Stored items from a collection
=-=-=-=-=
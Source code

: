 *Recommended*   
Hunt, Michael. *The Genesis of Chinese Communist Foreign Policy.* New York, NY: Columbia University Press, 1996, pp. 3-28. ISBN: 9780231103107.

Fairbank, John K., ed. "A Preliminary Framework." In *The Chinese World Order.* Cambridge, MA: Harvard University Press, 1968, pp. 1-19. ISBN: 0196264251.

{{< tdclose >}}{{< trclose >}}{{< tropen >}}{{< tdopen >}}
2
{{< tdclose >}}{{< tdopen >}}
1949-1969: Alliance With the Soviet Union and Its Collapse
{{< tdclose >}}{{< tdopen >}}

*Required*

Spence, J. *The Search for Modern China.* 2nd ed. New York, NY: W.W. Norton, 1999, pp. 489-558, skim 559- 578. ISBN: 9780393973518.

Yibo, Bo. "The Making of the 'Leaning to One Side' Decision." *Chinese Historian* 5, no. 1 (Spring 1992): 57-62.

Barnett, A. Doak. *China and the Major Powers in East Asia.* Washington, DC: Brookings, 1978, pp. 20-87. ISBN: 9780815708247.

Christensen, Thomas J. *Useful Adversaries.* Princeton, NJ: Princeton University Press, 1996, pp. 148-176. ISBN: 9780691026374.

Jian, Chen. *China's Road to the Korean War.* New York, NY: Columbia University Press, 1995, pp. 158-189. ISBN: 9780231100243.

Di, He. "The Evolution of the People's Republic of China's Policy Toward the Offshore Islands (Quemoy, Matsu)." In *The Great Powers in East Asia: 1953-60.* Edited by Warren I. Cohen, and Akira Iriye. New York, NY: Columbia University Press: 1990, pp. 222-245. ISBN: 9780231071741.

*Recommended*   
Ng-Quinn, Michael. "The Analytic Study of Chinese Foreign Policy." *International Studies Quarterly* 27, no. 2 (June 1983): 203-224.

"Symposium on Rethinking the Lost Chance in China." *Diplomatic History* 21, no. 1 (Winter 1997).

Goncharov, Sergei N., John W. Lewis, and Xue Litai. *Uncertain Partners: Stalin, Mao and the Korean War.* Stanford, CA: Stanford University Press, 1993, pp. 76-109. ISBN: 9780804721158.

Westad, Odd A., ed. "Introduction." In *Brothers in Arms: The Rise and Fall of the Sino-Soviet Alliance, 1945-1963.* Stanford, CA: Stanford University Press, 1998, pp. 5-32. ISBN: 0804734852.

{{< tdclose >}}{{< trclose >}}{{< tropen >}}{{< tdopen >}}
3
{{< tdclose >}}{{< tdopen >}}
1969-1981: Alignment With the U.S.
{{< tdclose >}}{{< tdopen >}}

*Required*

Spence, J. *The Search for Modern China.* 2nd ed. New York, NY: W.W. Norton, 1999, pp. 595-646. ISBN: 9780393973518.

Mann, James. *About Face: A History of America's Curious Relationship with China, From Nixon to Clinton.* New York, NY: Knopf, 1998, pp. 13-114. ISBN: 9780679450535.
=-=-=-=-=
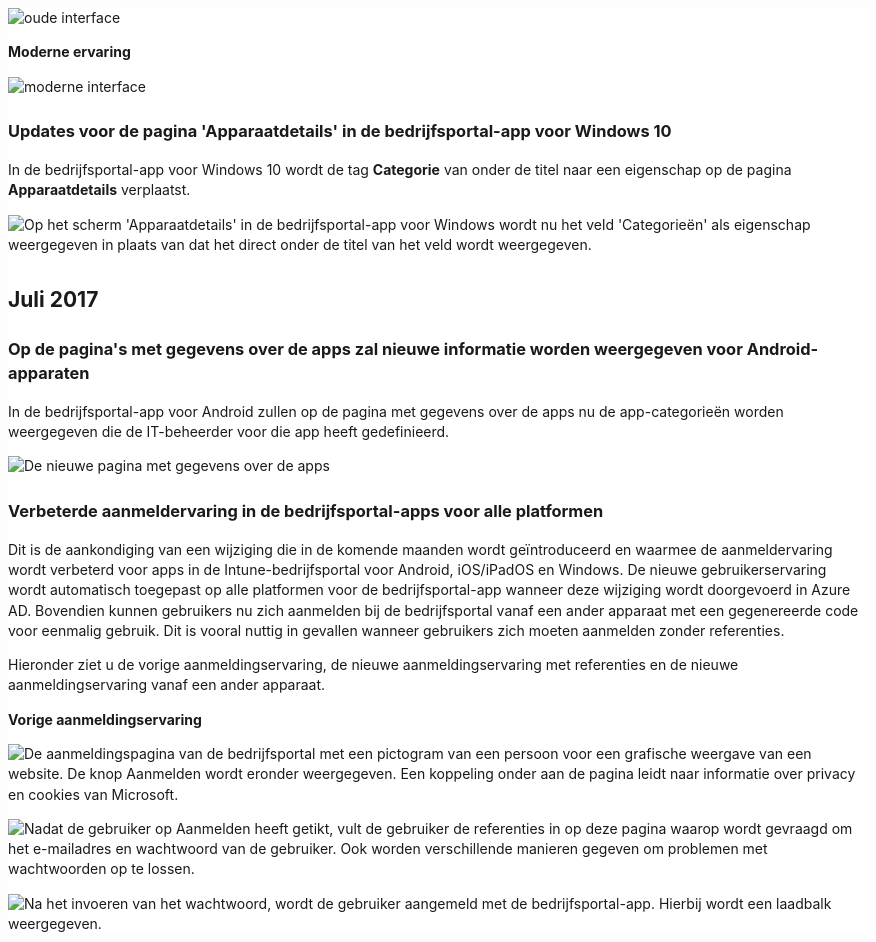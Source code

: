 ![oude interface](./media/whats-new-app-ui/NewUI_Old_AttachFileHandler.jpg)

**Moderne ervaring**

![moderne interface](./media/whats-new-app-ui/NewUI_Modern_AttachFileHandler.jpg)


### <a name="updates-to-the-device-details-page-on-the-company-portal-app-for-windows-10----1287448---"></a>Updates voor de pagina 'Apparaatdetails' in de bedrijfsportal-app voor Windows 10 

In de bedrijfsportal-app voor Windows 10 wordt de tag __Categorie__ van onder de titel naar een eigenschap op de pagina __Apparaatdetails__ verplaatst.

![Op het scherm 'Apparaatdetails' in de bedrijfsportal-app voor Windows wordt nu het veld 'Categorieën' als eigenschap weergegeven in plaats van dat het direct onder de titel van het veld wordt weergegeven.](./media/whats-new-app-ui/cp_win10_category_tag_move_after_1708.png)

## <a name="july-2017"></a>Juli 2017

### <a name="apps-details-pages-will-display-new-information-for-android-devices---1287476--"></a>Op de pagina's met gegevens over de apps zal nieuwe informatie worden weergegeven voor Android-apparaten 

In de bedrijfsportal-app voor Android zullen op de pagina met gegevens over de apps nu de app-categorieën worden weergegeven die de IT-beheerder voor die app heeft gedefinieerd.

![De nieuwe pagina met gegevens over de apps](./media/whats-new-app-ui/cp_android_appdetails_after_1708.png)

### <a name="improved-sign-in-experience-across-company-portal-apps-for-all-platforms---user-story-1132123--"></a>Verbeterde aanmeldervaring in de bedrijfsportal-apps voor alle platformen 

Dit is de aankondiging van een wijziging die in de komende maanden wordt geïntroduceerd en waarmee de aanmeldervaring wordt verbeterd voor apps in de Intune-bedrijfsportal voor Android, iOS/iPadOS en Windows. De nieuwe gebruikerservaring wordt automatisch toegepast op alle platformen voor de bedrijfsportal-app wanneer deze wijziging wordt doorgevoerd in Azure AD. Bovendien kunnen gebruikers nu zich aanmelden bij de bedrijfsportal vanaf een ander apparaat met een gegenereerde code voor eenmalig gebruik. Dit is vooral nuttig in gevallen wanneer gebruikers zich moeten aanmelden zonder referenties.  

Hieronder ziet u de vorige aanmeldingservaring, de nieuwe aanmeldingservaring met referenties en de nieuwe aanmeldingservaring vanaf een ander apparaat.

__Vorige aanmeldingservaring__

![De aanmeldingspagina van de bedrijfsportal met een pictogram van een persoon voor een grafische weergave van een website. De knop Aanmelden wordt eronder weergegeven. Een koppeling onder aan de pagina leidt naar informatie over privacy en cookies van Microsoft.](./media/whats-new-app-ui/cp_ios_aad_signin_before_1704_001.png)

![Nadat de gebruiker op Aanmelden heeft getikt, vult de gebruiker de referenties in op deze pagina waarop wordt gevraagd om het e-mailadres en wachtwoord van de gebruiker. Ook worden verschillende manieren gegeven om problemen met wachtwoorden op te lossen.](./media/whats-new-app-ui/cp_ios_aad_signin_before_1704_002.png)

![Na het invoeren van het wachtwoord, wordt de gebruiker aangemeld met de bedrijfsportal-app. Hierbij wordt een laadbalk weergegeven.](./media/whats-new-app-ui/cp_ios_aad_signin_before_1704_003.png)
=-=-=-=-=
● Task goal
Set down, exactly as they stand above, the lines starting with the line with "Fairbank, John K., ed." and going on through the line with "Mann, James. *About", and no others.

● Your response
Fairbank, John K., ed. "A Preliminary Framework." In *The Chinese World Order.* Cambridge, MA: Harvard University Press, 1968, pp. 1-19. ISBN: 0196264251.

{{< tdclose >}}{{< trclose >}}{{< tropen >}}{{< tdopen >}}
2
{{< tdclose >}}{{< tdopen >}}
1949-1969: Alliance With the Soviet Union and Its Collapse
{{< tdclose >}}{{< tdopen >}}

*Required*

Spence, J. *The Search for Modern China.* 2nd ed. New York, NY: W.W. Norton, 1999, pp. 489-558, skim 559- 578. ISBN: 9780393973518.

Yibo, Bo. "The Making of the 'Leaning to One Side' Decision." *Chinese Historian* 5, no. 1 (Spring 1992): 57-62.

Barnett, A. Doak. *China and the Major Powers in East Asia.* Washington, DC: Brookings, 1978, pp. 20-87. ISBN: 9780815708247.

Christensen, Thomas J. *Useful Adversaries.* Princeton, NJ: Princeton University Press, 1996, pp. 148-176. ISBN: 9780691026374.

Jian, Chen. *China's Road to the Korean War.* New York, NY: Columbia University Press, 1995, pp. 158-189. ISBN: 9780231100243.

Di, He. "The Evolution of the People's Republic of China's Policy Toward the Offshore Islands (Quemoy, Matsu)." In *The Great Powers in East Asia: 1953-60.* Edited by Warren I. Cohen, and Akira Iriye. New York, NY: Columbia University Press: 1990, pp. 222-245. ISBN: 9780231071741.

*Recommended*   
Ng-Quinn, Michael. "The Analytic Study of Chinese Foreign Policy." *International Studies Quarterly* 27, no. 2 (June 1983): 203-224.

"Symposium on Rethinking the Lost Chance in China." *Diplomatic History* 21, no. 1 (Winter 1997).

Goncharov, Sergei N., John W. Lewis, and Xue Litai. *Uncertain Partners: Stalin, Mao and the Korean War.* Stanford, CA: Stanford University Press, 1993, pp. 76-109. ISBN: 9780804721158.

Westad, Odd A., ed. "Introduction." In *Brothers in Arms: The Rise and Fall of the Sino-Soviet Alliance, 1945-1963.* Stanford, CA: Stanford University Press, 1998, pp. 5-32. ISBN: 0804734852.

{{< tdclose >}}{{< trclose >}}{{< tropen >}}{{< tdopen >}}
3
{{< tdclose >}}{{< tdopen >}}
1969-1981: Alignment With the U.S.
{{< tdclose >}}{{< tdopen >}}

*Required*

Spence, J. *The Search for Modern China.* 2nd ed. New York, NY: W.W. Norton, 1999, pp. 595-646. ISBN: 9780393973518.

Mann, James. *About Face: A History of America's Curious Relationship with China, From Nixon to Clinton.* New York, NY: Knopf, 1998, pp. 13-114. ISBN: 9780679450535.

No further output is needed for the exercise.